I've had psoriasis for years, but honestly it was a long time after I first noticed the symptoms that I finally received a firm diagnosis. I first noticed patches when I was 18 years old, right after I graduated high school. It was after I got married that a doctor finally mentioned, in passing, "Oh, you've got psoriasis there on your elbows," and I thought, "So that's what that is."
Parts of my body had been itchy, on and off, for years, but the psoriasis had been quite stable. That doctor gave me some cream, and what I thought was just dry skin went away for the most part. At least it didn't flake as badly as it had before, and I figured that was the end of that. I used the cream and it stayed largely under control until after I had my second child. That's when I had my first, bad flare. That was also right around the time that we moved from South Carolina to our new home in upstate New York, where I found a new doctor and began to get everything under control again -- with dietary changes, stress management, new topical creams, that kind of a thing. Luckily -- from my perspective, anyway -- I haven't had to do any biologics so far.
Like so many people, my understanding of psoriasis when I was first diagnosed was extremely limited. In fact, my concept of this condition was that my own vanity might take a hit -- it might have an effect on what clothes I wear in the summer or something -- but that would be the extent of the problem. I simply did not comprehend, at first, what a chronic condition entailed -- and how severe psoriasis can really be.

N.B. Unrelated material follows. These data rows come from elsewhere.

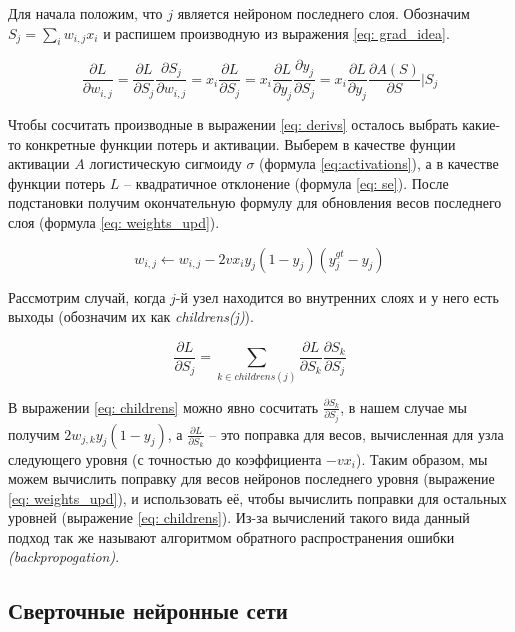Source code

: Для начала положим, что $j$ является 
нейроном последнего слоя. Обозначим $S_{j} = \sum_{i} w_{i, j} x_{i}$ и
распишем производную из выражения \ref{eq: grad_idea}.

\begin{equation}\label{eq: derivs}
    \frac{\partial L}{\partial w_{i, j}} = 
    \frac{\partial L}{\partial S_j} \frac{\partial S_j}{\partial w_{i, j}} =
    x_i \frac{\partial L}{\partial S_j} =
    x_i \frac{\partial L}{\partial y_j} \frac{\partial y_j}{\partial S_j} =
    x_i \frac{\partial L}{\partial y_j}  \frac{\partial A(S)}{\partial S} | S_j
\end{equation}

Чтобы сосчитать производные в выражении \ref{eq: derivs} осталось выбрать какие-то конкретные
функции потерь и активации. Выберем в качестве фунции активации $A$ 
логистическую сигмоиду $\sigma$ (формула \ref{eq:activations}), а в качестве функции потерь
$L$ -- квадратичное отклонение (формула \ref{eq: se}). После подстановки получим
окончательную формулу для обновления весов последнего слоя (формула \ref{eq: weights_upd}).

\begin{equation}\label{eq: weights_upd}
    w_{i, j} \leftarrow w_{i, j} - 2 v x_i y_j (1 - y_j) (y^{gt}_j - y_j)
\end{equation}

Рассмотрим случай, когда $j$-й узел находится во внутренних слоях и 
у него есть выходы (обозначим их как \textit{childrens(j)}).

\begin{equation}\label{eq: childrens}
    \frac{\partial L}{\partial S_j} = 
    \sum_{k \in childrens(j)} \frac{\partial L}{\partial S_k} \frac{\partial S_k}{\partial S_j} 
\end{equation}


\indent
\indent
В выражении \ref{eq: childrens} можно явно сосчитать 
$\frac{\partial S_k}{\partial S_j}$, в нашем случае мы получим 
$2 w_{j, k} y_j (1 - y_j)$, а $\frac{\partial L}{\partial S_k}$ -- это поправка для весов, вычисленная для узла 
следующего уровня (с точностью до коэффициента $-v x_i$). Таким образом, мы можем вычислить
поправку для весов нейронов последнего уровня (выражение \ref{eq: weights_upd}), и использовать
её, чтобы вычислить поправки для остальных уровней
(выражение \ref{eq: childrens}). Из-за вычислений такого вида
 данный подход так же называют алгоритмом обратного распространения ошибки \textit{(backpropogation)}.
 

\subsection{Сверточные нейронные сети}

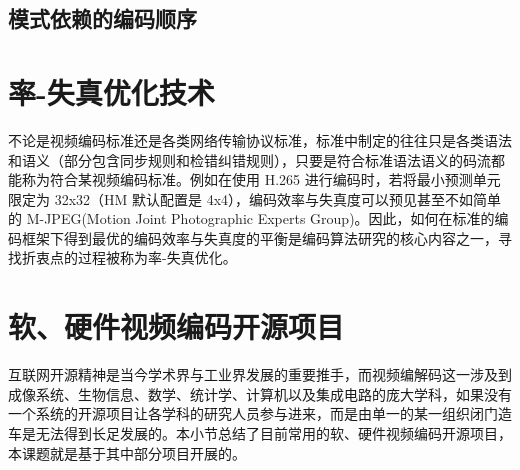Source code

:\subsection{模式依赖的编码顺序}

\section{率-失真优化技术}
不论是视频编码标准还是各类网络传输协议标准，标准中制定的往往只是各类语法和语义（部分包含同步规则和检错纠错规则），只要是符合标准语法语义的码流都能称为符合某视频编码标准。例如在使用 H.265 进行编码时，若将最小预测单元限定为 32x32（HM 默认配置是 4x4），编码效率与失真度可以预见甚至不如简单的 M-JPEG(Motion Joint Photographic Experts Group)。因此，如何在标准的编码框架下得到最优的编码效率与失真度的平衡是编码算法研究的核心内容之一，寻找折衷点的过程被称为率-失真优化。

\section{软、硬件视频编码开源项目}
互联网开源精神是当今学术界与工业界发展的重要推手，而视频编解码这一涉及到成像系统、生物信息、数学、统计学、计算机以及集成电路的庞大学科，如果没有一个系统的开源项目让各学科的研究人员参与进来，而是由单一的某一组织闭门造车是无法得到长足发展的。本小节总结了目前常用的软、硬件视频编码开源项目，本课题就是基于其中部分项目开展的。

You know, I remember when the symptoms first began, I was right out of high school working at a grocery store, and we had this little old lady as a regular customer. Keep in mind, this was the South, and she would see these marks on my skin and offer to, as she put it, "pray away" my warts. That's what she thought it was: warts. That always made me really self-conscious. And even later, when I knew what I had, people would say things that made me uncomfortable. I remember wearing shorts to a doctor's appointment, and my daughter's pediatrician looking at me and asking, "My God, what did you do to your knee?"
But my husband and I have tried to use my condition as a teaching tool, in a way. We're very straightforward about it with our two girls. When they were younger, they would come up to me and say, "Oh, a boo-boo!" and they'd want to kiss it and make it better. As they got older, we could talk more openly about it. Poor things -- with a mom who's a nurse, sometimes maybe they get a little too much information!
This might not be the most original advice for anyone newly diagnosed with psoriasis, but it's worth repeating: educate yourself. Research and keep researching, because there are so many advances taking place in the study and treatment of this disease, especially right now. Don't misunderstand me: there's never a good time to receive a psoriasis diagnosis. But I do think that right now it's far better than it was even ten years ago. There are more treatments out there and there's a lot more research being done. But even with all of that, you have to advocate for yourself.
All that being said, it's easy to get too much information. Wikipedia is wonderful, but no one should ever, ever consult it for medical advice. The National Psoriasis Foundation's website, on the other hand, is a great place to start. It helps so much to realize that there are other people out there, many other people, who truly understand how you feel. And there is hope in that sort of community.
But maybe the most important thing people need to understand right away is that this condition affects your whole body, and you have to take care of your whole body in order to fight it effectively. Too many people think of psoriasis only as a skin problem. But it's not. And the quicker someone diagnosed with psoriasis understands that, the better his or her chances of taking control of it really are.